1 Strupp M, Zingler VC, Arbusow V, et al: Methylprednisolone, valacyclovir, or the combination for vestibular neuritis. N Engl J Med 2004;351:354–361.
R. Maire: My criticism of this ‘all viral’ theory for labyrinthine diseases is that the postulate is mainly based on histopathologic observations. Indeed, the prevalence of herpes virus infection in the population is very high worldwide and approximately 90% of adults are seropositive for different groups of the herpes virus family. If reactivation of latent virus actually explains recurrent cranial neuropathies, recurrent facial and vocal cord palsy, trigeminal and glossopharyngeal symptoms should also be observed in the population. Epidemiological evidence does not confirm this fact. The author yields no critical view why reactivation of latent neurotropic viruses would be so frequent in the inner ear and not in other cranial nerves.
On the other hand, the author observed that antiviral therapy was effective to relieve vertigo in patients suffering from VN, MD and BPPV, supporting the viral basis for recurrent inner ear disorders. However, the patients evaluated in his study were not included in a randomized, placebo-controlled clinical trial. The following remarks weaken the positive results obtained in this study: (1) BPPV spontaneously resolves in most cases; (2) symptoms of VN usually disappear with either central compensation or recovery of peripheral vestibular function; (3) MD patients were not compared with a control group.
C.A. Oliveira: The histopathologic evidence presented is interesting. However, because exposure to the HSV is so common, a study of the incidence of these changes in the nonvertiginous population is in order.

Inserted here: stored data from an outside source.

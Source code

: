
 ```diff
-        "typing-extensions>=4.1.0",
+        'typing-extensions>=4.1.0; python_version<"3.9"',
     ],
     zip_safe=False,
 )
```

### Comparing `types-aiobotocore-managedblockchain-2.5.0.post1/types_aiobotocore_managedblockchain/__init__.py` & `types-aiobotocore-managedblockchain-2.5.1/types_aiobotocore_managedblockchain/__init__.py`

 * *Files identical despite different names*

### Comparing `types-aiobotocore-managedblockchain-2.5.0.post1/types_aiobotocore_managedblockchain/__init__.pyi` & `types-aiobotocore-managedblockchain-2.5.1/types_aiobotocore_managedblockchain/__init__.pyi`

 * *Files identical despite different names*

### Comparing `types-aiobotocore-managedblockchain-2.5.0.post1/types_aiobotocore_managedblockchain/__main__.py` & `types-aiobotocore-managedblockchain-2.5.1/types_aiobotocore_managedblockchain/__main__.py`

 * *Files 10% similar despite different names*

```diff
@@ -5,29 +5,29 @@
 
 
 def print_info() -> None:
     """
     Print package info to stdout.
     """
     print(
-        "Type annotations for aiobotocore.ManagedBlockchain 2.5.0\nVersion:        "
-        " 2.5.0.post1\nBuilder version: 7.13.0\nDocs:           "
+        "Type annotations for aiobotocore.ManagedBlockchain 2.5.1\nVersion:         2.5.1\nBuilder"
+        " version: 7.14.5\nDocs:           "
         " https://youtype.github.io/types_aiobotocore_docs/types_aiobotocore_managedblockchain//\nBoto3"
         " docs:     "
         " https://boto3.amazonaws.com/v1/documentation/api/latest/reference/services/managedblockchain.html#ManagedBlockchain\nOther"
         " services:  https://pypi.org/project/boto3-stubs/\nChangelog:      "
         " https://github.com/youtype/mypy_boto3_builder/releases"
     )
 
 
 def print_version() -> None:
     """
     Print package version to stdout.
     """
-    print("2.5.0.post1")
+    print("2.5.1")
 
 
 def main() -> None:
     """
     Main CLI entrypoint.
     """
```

It is crucial to prove that the incidences of these changes are statistically significantly different when vertiginous and nonvertiginous populations are compared. The same apply regarding treatment with antiviral drugs. A control group is absolutely necessary in order to validate this treatment. The whole concept remains therefore an alternative hypothesis.
I. Pyykkö: The evidence based on histological evaluation of the TB has some drawbacks such as the latency between TB evaluation and the existence of the symptoms. However, the paper convincingly indicates that there are cases in which viral infection plays a role and may contribute to the vestibular and cochlear symptoms. The treatment effect, although beneficial, may depend on other effects not linked to acyclovir, as placebo treatment was not included. Furthermore, a reliance on antiviral treatment as a proof of viral etiology may be irrational as the immune response is most often making the structural damages that cannot be prevented by antiviral agents.